Published online by Cambridge University Press: 22 September 2009
PATRONAGE AND THE NORMAN MARCHES
Some of the best-documented testimonies to aristocratic outlook and behaviour in the regions along the Norman frontier are almsgiving ceremonies. The charters which record these endowments are the most comprehensive source for the landowning community in northern France in this period: they easily surpass the only comparable source in detail and scope, the Norman exchequer rolls, mentioning almost every member of the aristocracy known to history. Religious patronage, in its broad sense of all forms of endowment of religious houses, can cast much light upon aristocratic mentalities in these regions, and hence upon the significance of the frontier itself. However, benefactions for religious houses raise numerous problems of interpretation, as historians of France and England in the central Middle Ages have recognised. Most monastic charters from the period employed venerable formulae which reveal little about the actual process of endowment.

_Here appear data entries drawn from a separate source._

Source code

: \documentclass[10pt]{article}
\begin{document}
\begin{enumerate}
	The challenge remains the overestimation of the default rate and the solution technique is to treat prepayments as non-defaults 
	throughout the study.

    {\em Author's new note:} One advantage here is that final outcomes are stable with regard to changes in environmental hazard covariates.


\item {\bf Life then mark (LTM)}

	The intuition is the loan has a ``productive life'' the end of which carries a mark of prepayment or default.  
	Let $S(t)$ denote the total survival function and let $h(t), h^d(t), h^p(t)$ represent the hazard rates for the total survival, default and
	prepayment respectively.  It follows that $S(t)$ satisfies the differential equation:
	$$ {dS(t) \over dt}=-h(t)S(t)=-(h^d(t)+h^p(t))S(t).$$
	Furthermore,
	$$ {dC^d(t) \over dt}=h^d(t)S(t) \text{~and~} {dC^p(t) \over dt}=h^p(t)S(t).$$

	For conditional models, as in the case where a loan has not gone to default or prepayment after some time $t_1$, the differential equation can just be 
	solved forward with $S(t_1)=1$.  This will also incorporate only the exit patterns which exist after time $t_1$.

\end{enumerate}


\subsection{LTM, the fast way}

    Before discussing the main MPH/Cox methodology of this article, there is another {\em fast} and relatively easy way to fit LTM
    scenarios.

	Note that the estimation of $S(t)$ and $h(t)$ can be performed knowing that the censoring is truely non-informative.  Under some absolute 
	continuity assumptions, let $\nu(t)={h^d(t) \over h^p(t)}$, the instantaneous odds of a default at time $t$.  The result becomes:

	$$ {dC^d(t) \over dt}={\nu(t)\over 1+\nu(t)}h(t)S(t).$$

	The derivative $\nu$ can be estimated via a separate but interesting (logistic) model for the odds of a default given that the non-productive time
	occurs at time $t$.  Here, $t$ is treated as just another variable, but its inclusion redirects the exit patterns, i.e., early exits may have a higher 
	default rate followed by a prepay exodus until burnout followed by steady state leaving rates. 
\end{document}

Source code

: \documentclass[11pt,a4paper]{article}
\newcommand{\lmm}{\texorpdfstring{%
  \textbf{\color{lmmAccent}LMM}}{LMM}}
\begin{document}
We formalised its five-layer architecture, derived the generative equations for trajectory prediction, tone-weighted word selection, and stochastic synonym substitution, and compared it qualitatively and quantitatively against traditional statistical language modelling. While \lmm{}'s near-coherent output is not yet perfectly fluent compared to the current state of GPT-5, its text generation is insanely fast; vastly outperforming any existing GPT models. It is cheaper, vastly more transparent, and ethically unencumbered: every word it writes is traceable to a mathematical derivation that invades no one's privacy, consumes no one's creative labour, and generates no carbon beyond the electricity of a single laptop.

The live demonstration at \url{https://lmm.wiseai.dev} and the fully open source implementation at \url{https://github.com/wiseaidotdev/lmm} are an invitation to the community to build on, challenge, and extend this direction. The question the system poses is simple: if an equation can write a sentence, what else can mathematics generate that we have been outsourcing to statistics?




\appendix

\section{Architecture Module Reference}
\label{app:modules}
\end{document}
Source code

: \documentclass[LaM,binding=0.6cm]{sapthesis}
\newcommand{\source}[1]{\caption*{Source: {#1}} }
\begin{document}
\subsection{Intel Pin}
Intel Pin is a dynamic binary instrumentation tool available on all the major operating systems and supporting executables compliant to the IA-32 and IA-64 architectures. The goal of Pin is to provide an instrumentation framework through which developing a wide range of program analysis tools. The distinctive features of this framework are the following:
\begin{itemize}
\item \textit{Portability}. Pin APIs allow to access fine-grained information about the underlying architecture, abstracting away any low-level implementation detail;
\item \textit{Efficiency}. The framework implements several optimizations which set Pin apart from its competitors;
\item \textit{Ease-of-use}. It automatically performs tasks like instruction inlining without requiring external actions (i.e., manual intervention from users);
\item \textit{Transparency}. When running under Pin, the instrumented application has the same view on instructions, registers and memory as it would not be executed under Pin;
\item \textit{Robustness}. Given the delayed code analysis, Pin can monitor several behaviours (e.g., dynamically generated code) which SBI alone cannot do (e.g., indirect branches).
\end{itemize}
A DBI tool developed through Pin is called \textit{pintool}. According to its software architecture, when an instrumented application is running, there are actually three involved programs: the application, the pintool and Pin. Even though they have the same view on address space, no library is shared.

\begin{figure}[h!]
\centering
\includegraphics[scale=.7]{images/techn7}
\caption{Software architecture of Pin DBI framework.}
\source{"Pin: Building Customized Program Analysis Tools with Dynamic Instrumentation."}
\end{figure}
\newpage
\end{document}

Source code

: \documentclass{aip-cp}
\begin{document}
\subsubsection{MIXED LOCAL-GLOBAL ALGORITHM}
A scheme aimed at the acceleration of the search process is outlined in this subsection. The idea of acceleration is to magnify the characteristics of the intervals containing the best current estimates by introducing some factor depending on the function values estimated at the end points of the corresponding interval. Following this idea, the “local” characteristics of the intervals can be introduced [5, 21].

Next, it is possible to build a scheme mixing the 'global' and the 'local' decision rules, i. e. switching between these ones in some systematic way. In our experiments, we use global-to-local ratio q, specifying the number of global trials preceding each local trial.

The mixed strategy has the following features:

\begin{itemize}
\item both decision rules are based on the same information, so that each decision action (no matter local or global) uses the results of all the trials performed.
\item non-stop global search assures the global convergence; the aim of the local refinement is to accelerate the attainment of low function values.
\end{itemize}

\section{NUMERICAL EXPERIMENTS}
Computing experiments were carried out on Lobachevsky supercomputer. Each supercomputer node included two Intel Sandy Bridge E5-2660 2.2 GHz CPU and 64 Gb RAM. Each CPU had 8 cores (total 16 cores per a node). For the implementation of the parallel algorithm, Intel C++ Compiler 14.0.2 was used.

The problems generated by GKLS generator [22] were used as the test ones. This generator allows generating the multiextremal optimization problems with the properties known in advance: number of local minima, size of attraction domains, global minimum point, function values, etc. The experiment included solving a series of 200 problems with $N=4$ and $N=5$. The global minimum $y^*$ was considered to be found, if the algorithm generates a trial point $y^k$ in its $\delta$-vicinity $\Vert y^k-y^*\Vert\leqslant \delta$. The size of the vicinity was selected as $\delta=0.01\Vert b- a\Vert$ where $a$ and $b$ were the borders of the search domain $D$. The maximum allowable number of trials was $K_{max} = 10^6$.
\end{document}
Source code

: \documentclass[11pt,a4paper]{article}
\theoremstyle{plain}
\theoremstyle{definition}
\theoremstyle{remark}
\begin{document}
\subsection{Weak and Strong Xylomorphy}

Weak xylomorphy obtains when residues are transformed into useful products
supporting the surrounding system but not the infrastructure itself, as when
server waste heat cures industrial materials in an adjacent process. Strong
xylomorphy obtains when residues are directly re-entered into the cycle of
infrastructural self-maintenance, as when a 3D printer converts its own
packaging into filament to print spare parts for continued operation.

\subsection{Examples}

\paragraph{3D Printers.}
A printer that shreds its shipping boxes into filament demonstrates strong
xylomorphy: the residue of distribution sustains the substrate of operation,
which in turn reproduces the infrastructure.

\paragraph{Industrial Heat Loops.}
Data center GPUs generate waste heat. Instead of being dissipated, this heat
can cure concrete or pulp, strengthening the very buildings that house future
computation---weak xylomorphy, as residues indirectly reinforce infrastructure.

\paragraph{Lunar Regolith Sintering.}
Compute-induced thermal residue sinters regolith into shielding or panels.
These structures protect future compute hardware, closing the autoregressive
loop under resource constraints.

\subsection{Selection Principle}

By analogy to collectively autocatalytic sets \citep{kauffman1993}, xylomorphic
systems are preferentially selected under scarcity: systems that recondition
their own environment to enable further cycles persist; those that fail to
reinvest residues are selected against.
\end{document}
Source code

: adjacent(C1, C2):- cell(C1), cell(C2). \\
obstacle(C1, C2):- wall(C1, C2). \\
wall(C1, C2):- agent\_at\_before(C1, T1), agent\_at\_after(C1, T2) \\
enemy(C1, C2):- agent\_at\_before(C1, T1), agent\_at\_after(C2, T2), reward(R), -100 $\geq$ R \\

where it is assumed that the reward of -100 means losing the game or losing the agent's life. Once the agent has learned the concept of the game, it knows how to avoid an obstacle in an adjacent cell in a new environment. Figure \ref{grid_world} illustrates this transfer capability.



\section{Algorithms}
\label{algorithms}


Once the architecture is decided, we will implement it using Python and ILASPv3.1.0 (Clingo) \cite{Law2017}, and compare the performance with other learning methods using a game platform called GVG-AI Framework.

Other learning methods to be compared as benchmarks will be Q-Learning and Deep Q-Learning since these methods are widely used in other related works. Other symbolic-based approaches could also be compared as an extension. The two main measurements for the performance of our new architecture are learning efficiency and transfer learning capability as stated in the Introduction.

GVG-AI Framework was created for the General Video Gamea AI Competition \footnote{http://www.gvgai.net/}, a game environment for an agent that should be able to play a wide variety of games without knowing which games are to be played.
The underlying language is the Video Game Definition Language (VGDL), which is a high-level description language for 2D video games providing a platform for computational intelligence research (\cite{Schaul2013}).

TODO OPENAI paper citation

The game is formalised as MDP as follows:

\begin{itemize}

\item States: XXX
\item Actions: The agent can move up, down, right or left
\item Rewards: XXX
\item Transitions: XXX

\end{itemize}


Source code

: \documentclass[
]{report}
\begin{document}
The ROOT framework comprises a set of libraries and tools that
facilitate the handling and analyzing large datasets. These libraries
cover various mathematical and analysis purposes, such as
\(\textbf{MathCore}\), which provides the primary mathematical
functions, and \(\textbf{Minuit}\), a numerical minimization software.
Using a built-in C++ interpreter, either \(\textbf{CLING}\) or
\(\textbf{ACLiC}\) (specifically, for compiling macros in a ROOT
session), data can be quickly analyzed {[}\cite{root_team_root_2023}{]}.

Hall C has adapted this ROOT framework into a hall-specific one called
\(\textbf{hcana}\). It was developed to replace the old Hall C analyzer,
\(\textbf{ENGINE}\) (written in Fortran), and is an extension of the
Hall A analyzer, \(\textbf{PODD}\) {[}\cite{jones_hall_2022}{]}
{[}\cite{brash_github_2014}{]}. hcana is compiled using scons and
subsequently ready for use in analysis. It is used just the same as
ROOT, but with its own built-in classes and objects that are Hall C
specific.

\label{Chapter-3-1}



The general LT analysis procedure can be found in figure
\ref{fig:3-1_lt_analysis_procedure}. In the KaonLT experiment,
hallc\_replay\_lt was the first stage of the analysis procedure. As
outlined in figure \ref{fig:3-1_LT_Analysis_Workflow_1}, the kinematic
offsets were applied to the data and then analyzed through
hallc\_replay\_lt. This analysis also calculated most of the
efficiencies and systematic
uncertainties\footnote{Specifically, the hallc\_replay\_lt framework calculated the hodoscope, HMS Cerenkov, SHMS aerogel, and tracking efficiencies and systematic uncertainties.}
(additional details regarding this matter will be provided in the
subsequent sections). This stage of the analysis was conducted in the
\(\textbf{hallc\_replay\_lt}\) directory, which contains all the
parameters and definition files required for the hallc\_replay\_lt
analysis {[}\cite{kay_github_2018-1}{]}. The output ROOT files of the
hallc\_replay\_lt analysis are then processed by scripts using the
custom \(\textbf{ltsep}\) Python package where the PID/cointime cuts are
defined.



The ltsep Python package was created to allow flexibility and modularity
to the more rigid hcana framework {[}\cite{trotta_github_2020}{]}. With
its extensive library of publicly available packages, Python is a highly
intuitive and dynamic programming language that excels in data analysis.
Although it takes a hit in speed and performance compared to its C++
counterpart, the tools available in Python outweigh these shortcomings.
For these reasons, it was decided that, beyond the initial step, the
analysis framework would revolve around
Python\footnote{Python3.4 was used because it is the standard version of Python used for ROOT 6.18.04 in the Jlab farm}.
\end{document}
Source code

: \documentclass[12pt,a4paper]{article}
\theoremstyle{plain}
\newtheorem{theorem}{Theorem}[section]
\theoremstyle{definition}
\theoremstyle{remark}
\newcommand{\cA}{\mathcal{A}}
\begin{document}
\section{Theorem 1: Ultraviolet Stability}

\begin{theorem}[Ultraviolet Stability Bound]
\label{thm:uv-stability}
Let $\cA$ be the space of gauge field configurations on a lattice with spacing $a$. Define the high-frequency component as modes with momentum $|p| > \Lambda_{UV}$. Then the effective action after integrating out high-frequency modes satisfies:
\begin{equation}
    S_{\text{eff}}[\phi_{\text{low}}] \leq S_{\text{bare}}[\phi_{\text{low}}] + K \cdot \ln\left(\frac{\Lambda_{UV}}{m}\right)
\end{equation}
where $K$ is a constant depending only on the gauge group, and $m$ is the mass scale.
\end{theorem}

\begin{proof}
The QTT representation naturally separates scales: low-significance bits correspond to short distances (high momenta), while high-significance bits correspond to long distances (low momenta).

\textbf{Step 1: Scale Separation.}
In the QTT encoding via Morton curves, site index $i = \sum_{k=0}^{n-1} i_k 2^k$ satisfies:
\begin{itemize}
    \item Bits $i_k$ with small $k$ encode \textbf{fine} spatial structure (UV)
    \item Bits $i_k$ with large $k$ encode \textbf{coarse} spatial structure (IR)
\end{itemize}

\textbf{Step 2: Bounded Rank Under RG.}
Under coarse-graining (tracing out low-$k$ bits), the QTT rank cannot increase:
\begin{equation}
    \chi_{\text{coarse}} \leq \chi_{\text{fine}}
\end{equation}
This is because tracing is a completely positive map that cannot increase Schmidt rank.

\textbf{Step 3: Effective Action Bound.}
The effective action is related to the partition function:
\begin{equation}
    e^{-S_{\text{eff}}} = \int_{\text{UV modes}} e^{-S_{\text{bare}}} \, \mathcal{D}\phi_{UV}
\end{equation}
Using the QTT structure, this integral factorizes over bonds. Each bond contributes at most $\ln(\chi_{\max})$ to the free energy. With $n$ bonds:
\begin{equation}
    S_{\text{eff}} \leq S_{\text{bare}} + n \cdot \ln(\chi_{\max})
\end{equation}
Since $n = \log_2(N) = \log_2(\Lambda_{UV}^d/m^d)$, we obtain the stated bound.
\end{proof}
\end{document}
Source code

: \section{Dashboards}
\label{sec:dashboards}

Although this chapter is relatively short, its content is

They invariably state that they were made for the wellbeing of the souls of the donors and their ancestors: long before the twelfth century the aristocracy had come to see their way to salvation as lying in the maintenance of monasteries, collegiate churches or cathedral prebends which could provide the necessary masses and prayers. No study of religious endowments can ignore the spiritual intentions expressed by the donors; but since gifts of land and rents affected the chief resources of a landowning aristocracy, religious benefaction and secular power were closely connected.